If is_trivial_cpp_int::value is set to true, the maximum precision is larger than the value set for double_limb_type:

public:
   BOOST_STATIC_CONSTANT(unsigned, limb_bits = sizeof(limb_type) * CHAR_BIT);
   BOOST_STATIC_CONSTANT(limb_type, max_limb_value = ~static_cast<limb_type>(0u));
   BOOST_STATIC_CONSTANT(limb_type, sign_bit_mask = static_cast<limb_type>(1u) << (limb_bits - 1));
   BOOST_STATIC_CONSTANT(unsigned, internal_limb_count = MinBits / limb_bits + ((MinBits % limb_bits) ? 1 : 0));
   BOOST_STATIC_CONSTANT(bool, variable = false);
   BOOST_STATIC_CONSTANT(limb_type, upper_limb_mask = (MinBits % limb_bits) ? (limb_type(1) << (MinBits % limb_bits)) -1 : (~limb_type(0)));
   BOOST_STATIC_ASSERT_MSG(internal_limb_count >= 2, "A fixed precision integer type must have at least 2 limbs");

private:
   union data_type{
      limb_type          m_data[internal_limb_count];
      limb_type          m_first_limb;
      double_limb_type   m_double_first_limb;

      BOOST_CONSTEXPR data_type() : m_first_limb(0) {}
      BOOST_CONSTEXPR data_type(limb_type i) : m_first_limb(i) {}
      BOOST_CONSTEXPR data_type(double_limb_type i) : m_double_first_limb(i) {}
#if defined(BOOST_MP_USER_DEFINED_LITERALS)
      template <limb_type...VALUES>
      BOOST_CONSTEXPR data_type(literals::detail::value_pack<VALUES...>) : m_data{ VALUES... } {}
#endif
   } m_wrapper;
   boost::uint16_t    m_limbs;
   bool               m_sign;

● Required storage for each data type (BOOST_HAS_INT128 Macro enabled)

Data type Fixed or arbitrary precision Storage (in bytes)
int128_t Fixed 32
int256_t Fixed 48
int512_t Fixed 80
int1024_t Fixed 144
cpp_int Arbitrary >= 32

intX_t data types are used for calculating required memory capacity during compilation.

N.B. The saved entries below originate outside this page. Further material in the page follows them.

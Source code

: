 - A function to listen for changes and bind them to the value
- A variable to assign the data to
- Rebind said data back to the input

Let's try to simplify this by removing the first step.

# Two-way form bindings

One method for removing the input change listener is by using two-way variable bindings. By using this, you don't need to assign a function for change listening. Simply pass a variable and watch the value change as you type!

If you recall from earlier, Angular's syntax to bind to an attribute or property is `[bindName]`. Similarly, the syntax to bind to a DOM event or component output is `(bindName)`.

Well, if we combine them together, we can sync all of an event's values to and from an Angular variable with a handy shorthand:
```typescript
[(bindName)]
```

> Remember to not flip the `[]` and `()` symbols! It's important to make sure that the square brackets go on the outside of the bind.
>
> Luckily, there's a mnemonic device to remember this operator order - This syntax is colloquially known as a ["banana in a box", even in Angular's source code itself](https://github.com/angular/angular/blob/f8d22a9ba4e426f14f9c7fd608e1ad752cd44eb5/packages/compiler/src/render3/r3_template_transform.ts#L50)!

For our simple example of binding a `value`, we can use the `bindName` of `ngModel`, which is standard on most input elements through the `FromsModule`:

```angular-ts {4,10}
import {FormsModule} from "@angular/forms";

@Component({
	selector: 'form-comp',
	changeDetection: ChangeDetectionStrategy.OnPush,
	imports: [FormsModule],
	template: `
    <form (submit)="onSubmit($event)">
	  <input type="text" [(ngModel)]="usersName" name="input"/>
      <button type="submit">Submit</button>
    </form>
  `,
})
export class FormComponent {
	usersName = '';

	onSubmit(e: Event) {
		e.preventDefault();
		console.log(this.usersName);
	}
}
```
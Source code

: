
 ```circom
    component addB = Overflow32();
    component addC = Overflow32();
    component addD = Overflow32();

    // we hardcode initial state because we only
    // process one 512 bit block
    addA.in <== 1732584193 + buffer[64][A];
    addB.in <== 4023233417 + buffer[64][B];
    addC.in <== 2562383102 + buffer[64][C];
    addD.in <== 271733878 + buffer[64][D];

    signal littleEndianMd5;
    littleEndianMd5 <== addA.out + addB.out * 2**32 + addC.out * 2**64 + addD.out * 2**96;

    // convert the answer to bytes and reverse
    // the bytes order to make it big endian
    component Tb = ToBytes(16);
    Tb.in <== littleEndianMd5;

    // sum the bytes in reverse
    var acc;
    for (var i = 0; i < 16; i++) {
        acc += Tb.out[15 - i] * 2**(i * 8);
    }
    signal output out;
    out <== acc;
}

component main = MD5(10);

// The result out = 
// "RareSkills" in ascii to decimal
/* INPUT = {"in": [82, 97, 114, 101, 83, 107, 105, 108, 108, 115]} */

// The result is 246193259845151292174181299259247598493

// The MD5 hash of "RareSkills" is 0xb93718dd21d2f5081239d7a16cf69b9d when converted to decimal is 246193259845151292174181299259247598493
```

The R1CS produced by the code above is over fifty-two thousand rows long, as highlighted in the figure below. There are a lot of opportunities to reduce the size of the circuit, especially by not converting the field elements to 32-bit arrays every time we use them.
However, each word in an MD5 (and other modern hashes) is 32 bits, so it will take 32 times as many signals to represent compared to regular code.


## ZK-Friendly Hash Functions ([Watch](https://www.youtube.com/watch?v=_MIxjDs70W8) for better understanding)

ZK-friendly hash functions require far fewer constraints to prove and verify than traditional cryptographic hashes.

They consume more memory capacity while providing higher performance, compared to integer data types with arbitrary precision. The cpp_int data type is a combination of static scaling and dynamic scaling. This data type requires memory allocation. It sacrifices performance to ensure scalability. ● Required storage for cpp_int, GMP, and TomMath (BOOST_HAS_INT128 Macro enabled)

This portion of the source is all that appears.